Measuring Public Sector Time-to-Hire for Improved Results

by John Calderon on July 29, 2021

Did you know that the average public sector time-to-hire was 119 days – almost four months – in 2018? This was compared with 36 days in the private sector, according to SHRM. It’s a consideration that’s worth examining to see if your jobs are getting the best candidates.

There are several metrics you can use to measure how well your organization is doing when it comes to efficient recruiting and hiring processes. The first is time-to-hire, or the amount of time it takes an organization to fill a position from the date the requisition is created until the date a candidate starts the job. 

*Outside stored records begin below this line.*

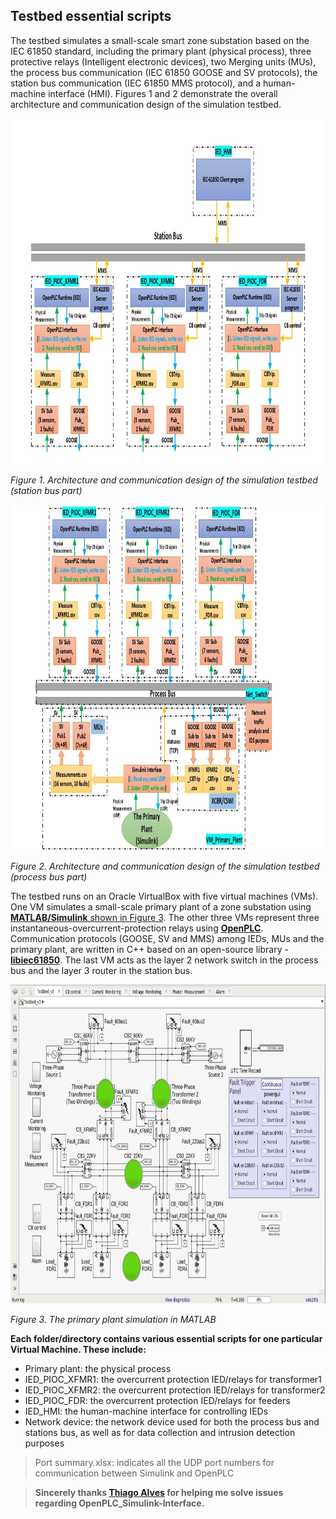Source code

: ## Testbed essential scripts

The testbed simulates a small-scale smart zone substation based on the IEC 61850 standard, including the primary plant (physical process), three protective relays (Intelligent electronic devices), two Merging units (MUs), the process bus communication (IEC 61850 GOOSE and SV protocols), the station bus communication (IEC 61850 MMS protocol), and a human-machine interface (HMI). Figures 1 and 2 demonstrate the overall architecture and communication design of the simulation testbed.

<img src="Testbed design (Station-bus).jpg" alt="" width="800" height="553" />

*Figure 1. Architecture and communication design of the simulation testbed (station bus part)*

<img src="Testbed design (Process-bus).jpg" alt="" width="800" height="553" />

*Figure 2. Architecture and communication design of the simulation testbed (process bus part)*

The testbed runs on an Oracle VirtualBox with five virtual machines (VMs). One VM simulates a small-scale primary plant of a zone substation using [**MATLAB/Simulink** shown in Figure 3](https://www.mathworks.com/products/simulink). The other three VMs represent three instantaneous-overcurrent-protection relays using [**OpenPLC**](https://www.openplcproject.com). Communication protocols (GOOSE, SV and MMS) among IEDs, MUs and the primary plant, are written in C++ based on an open-source library - [**libiec61850**](http://libiec61850.com). The last VM acts as the layer 2 network switch in the process bus and the layer 3 router in the station bus.

<img src="PrimaryPlant.jpg" alt="" width="800" height="510" />

*Figure 3. The primary plant simulation in MATLAB*

**Each folder/directory contains various essential scripts for one particular Virtual Machine. These include:**
- Primary plant: the physical process
- IED_PIOC_XFMR1: the overcurrent protection IED/relays for transformer1
- IED_PIOC_XFMR2: the overcurrent protection IED/relays for transformer2
- IED_PIOC_FDR: the overcurrent protection IED/relays for feeders
- IED_HMI: the human-machine interface for controlling IEDs
- Network device: the network device used for both the process bus and stations bus, as well as for data collection and intrusion detection purposes

> Port summary.xlsx: indicates all the UDP port numbers for communication between Simulink and OpenPLC

> **Sincerely thanks [Thiago Alves](https://github.com/thiagoralves) for helping me solve issues regarding OpenPLC_Simulink-Interface.**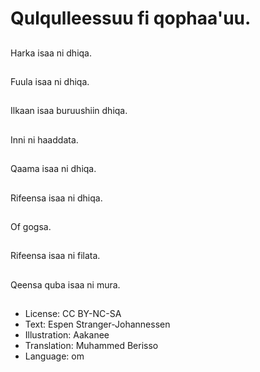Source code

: # Qulqulleessuu fi qophaa'uu.

##
Harka isaa ni dhiqa.

##
Fuula isaa ni dhiqa.

##
Ilkaan isaa buruushiin dhiqa.

##
Inni ni haaddata.

##
Qaama isaa ni dhiqa.

##
Rifeensa isaa ni dhiqa.

##
Of gogsa.

##
Rifeensa isaa ni filata.

##
Qeensa quba isaa ni mura.

##
* License: CC BY-NC-SA
* Text: Espen Stranger-Johannessen
* Illustration: Aakanee
* Translation: Muhammed Berisso
* Language: om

Generally speaking, time-to-hire is calculated using calendar days (including weekends) as opposed to business days. In the time-to-hire evaluation, there can be up to 11 stages, depending on your hiring process: 

tth-timeline

  • Requisition is created
  • Requisition is approved
  • Writing of the job posting begins
  • Stakeholders create a plan for the job and it is posted
  • Candidates begin applying for the job
  • Stakeholders begin evaluating candidates
  • Approved candidates are moved to the eligible list
  • Candidates are referred to the hiring manager
  • Interviews are completed and an offer is made
  • A candidate accepts the offer
  • The new employee starts their first day

When the hiring process takes too long, you risk losing the best candidates to other opportunities they’re considering. This is especially true if you’re looking to attract talent from a wide variety of backgrounds, including those who have never worked in government before and are more accustomed to shorter time-to-hire periods that are offered in the private sector.

If you feel your agency’s time-to-hire is hindering your ability to attract and retain the best talent, you should examine each milestone – such as those above – in the time-to-hire process for any bottlenecks. This will let you know where you need to make changes to your process. For example, if the process is snagging for days during the stages between the job being posted and an acceptable amount of qualified candidates applying to the job, you may need to change the criteria of the job qualifications or address a problem in the attractiveness of the position (pay, benefits, hours, etc.) in order to move more efficiently through the hiring process.

A longer time-to-hire not only increases the risk of losing out on top candidates, but your agency may suffer a slowdown in productivity and/or burnout of employees who are forced to carry the slack of the vacant opportunity.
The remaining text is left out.